Karen Pierce was examining two hand-painted wine glasses in the Wayne Woman's Exchange when the manager gave her the bad news: The shop was closing at the end of June.

"Oooh, you're leaving?" asked Pierce, a regular customer, sounding genuinely sad. "How long have you been here?"

Since the height of the Great Depression - 1932 - when the Lancaster Avenue gift store opened as part of the Federation of Woman's Exchanges, places where women could sell handwork and homemade goodies to earn extra cash.

The first exchange was founded in Philadelphia in 1832 - quaintly named the Philadelphia Ladies' Depository - launching one of the nation's oldest continually operating charitable movements. Talented consignors made money from the sale of their work, and the stores poured the profits back into the community.

By the end of the 19th century, there were 73 exchanges from Los Angeles to Newport, R.I. By the end of the 1930s, there were 46 stores, of which 19 remain, including one in Reading.

Exchanges are a throwback to a genteel era when most women knew how to knit, sew, and cook - and had the time to do it. Many became entrepreneurs; Mrs. Fearnow's Brunswick Stew was sold at the Richmond, Va., exchange before becoming a multimillion-dollar business.

Nowadays, there aren't enough consignors or volunteers to keep the business going, said Sue Finn, manager of the Wayne store for 40 of her 83 years.

"We aren't making enough to cover our bills," said Finn, who oversees about 20 volunteers, down from 60 at the peak 15 years ago.

The decision to close was made at the May board meeting, and consignors were notified two weeks ago. The last day will be June 30.

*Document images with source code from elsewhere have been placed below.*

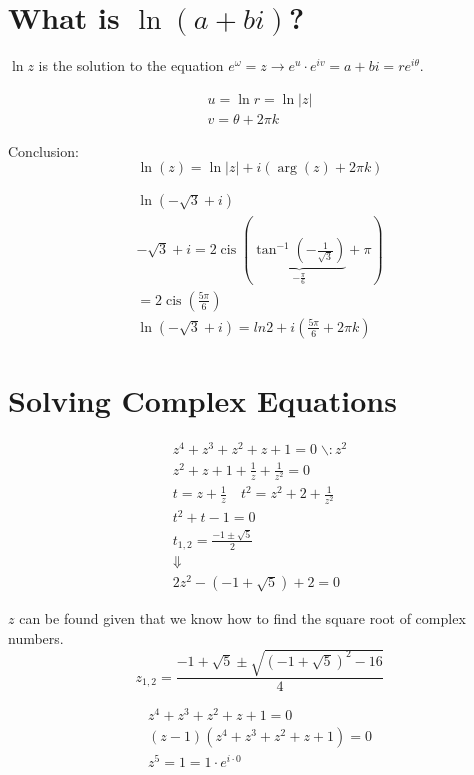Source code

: \documentclass[00_complete]{subfiles}
\begin{document}
\section{\texorpdfstring{What is \(\ln(a+bi)\)?}{What is ln(a+bi)?}}

\(\ln z\) is the solution to the equation
\(e^\omega=z \to e^u \cdot e^{iv}=a+bi = re^{i\theta}\).

\[
\begin{gathered}
    u = \ln r = \ln|z| \\
    v= \theta +2\pi k
\end{gathered}
\]

Conclusion: \[
\ln(z) = \ln|z|+i(\arg(z)+2\pi k)
\]

\begin{example}
\[
\begin{gathered}
    \ln(- \sqrt 3 + i)\\
    -\sqrt 3 + i =2 \operatorname{cis}\left(\underbrace{\tan^{-1}\left(-\frac{1}{\sqrt 3}\right)}_{-\frac{\pi}{6}}+\pi\right) \\
    =2 \operatorname{cis}\left(\frac{5\pi}{6}\right) \\
    \ln(-\sqrt 3+i) = ln 2 + i \left(\frac{5\pi}{6} + 2 \pi k\right)
\end{gathered}
\]

\end{example}
\section{Solving Complex Equations}

\[
\begin{gathered}
    z^4+z^3+z^2+z +1 = 0 \;\backslash : z^2 \\
    z^2+z +1 + \frac{1}{z} + \frac{1}{z^2} = 0 \\
    t = z + \frac{1}{z} \quad t^2 = z^2 +2 + \frac{1}{z^2} \\
    t^2 + t - 1= 0 \\
    t_{1,2} = \frac{-1 \pm \sqrt 5}{2} \\
    \Downarrow \\
    2z^2 -(-1 + \sqrt 5) + 2 = 0
\end{gathered}
\]

\(z\) can be found given that we know how to find the square root of
complex numbers. \[
    z_{1,2} = \frac{-1 + \sqrt 5 \pm \sqrt{(-1+\sqrt 5)^2-16}}{4}
\]

\[
\begin{gathered}
z^4+z^3+z^2+z+1 = 0 \\
(z-1)(z^4+z^3+z^2+z+1)=0 \\
z^5 = 1 = \boxed{1 \cdot e^{i \cdot 0}}
\end{gathered}
\]
\end{document}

Many exchanges are struggling as shoppers visit eBay and volunteers return to the workplace, federation president Joan Wilson said. But a few are thriving as a new generation of crafters find an outlet for their handwork.

Successful stores "change with the times and have a lively volunteer base," said Wilson, citing an exchange in Dallas whose sales are "in the millions."

Wilson, who started volunteering at a store near Boston seven years ago, said she worried that the exchanges wouldn't survive.

"I have been a consummate optimist, believing in the old adage 'Where there's a will, there's a way,' but the more news I hear, the more I wonder if any of us will be around to tell the tale of a movement that gave women hope, that supported women's issues, that, ultimately, helped women to help themselves," she wrote in an e-mail.

On a recent afternoon, Finn and volunteers Leone Verkes and Joyce Apple took toys, dolls, dresses, and baby blankets off shelves to send back to consignors.

One thing they won't have to return are the homemade cookies, the store's biggest seller. At Christmas, customers gobble up 100 pounds or more.

The thin, crispy cookies, which cost $12 a pound, filled large glass storage jars that looked like they belonged on the shelf of an old-time general store.

Next to them was a freezer with a few individually packaged handmade dinners that were right off a 1930s menu: shepherd's pie, meat loaf, chicken divan, potato supreme. At Thanksgiving, customers could buy fully cooked turkeys, gravy, and stuffing.

"I have one guy who will cry for shepherd's pie," Finn said.

The store was the first place where the now internationally famous Byers' Choice Carolers were sold, Finn said proudly. She remembers company founder Joyce Byers walking into the exchange more than 30 years ago and asking if she could sell her Christmas figurines.

The exchange is even mentioned in a video that Byers shows at its Chalfont headquarters, Finn said.

"We're going to have to pass out the Kleenex," she said.

By the time Pierce was done shopping, she had spent close to $100 on several one-of-a-kind items, including a white hand-knit baby sweater, a wooden pull caterpillar, and the wine glasses, plus mini-quiches and sticky buns. What she had come for, a snack mix called Nuts and Bolts that her family gobbles up, was all gone. But Finn promised to order some for her before the store closed.

If only more customers were like Pierce, a volunteer noted wistfully, the exchange might have survived.

"You got that right, honey," said Finn.